A more immediate question arises when looking at the efforts of Holocaust deniers against a mountain of testimonials, documents, and historical research. The Nizkor Project, an anti-denial group based out of Canada, puts simply puts it: “Given the evidence… why do people deny the Holocaust?”
Today, denial has largely been relegated to fringe hate groups, neo-Nazis, and blatant anti-Semites. So for the answer, it’s worth looking at what such groups themselves say on the subject. The Nizkor Project has an entire section of its website devoted to the statements of the National Socialist White People’s Party on denial. Their leader, Harold Covington, is quoted from a 1996 bulletin paraphrasing leading critic of Holocaust denial Deborah Lipstadt:
“The real purpose of Holocaust revisionism is to make National Socialism an acceptable political alternative again,” Covington summarizes. Then he adds, “I normally don’t agree with anything a Jew says, but I recall exclaiming, ‘Bingo! Got it in one! Give that lady a cigar!'”
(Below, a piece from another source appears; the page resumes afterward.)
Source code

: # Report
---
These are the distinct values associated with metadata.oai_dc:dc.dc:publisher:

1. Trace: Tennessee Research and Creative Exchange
Covington is quoted elsewhere as saying, “Take away the Holocaust and what do you have left? Without their precious Holocaust, what are the Jews? Just a grubby little bunch of international bandits and assassins and squatters who have perpetrated the most massive, cynical fraud in human history.”
Many see Holocaust denial as an anti-Semitic attempt to legitimize white power and hate group ideology. Though some deniers have attempted to minimize this reality and cloak their efforts in scholarship, their own statements reveal their primary motivations.
Still in the years just after the Holocaust, denial was less a blatantly anti-Semitic movement and more the outgrowth of extreme libertarianism, anti-war thinkers, and perpetrators themselves attempting to avoid blame.
The father of the denial movement was Harry Elmer Barnes. Hardly a raving anti-Semite, he was once a respected historian. He was an anti-war writer in the years prior to World War II, and after the war based his criticism of U.S. involvement on libertarian principles. It was these positions that led Barnes to write off the Holocaust as a piece of Allied propaganda — something most other libertarians rejected even while embracing his other writings.
However clear the historical record may be, it remains forever vulnerable to popular ignorance and apathy. The tactic of deniers is to pose questions, raise doubts, and ignore historical evidence. While informed people might call Holocaust denial ridiculous, their clear strategy and goals are far from that.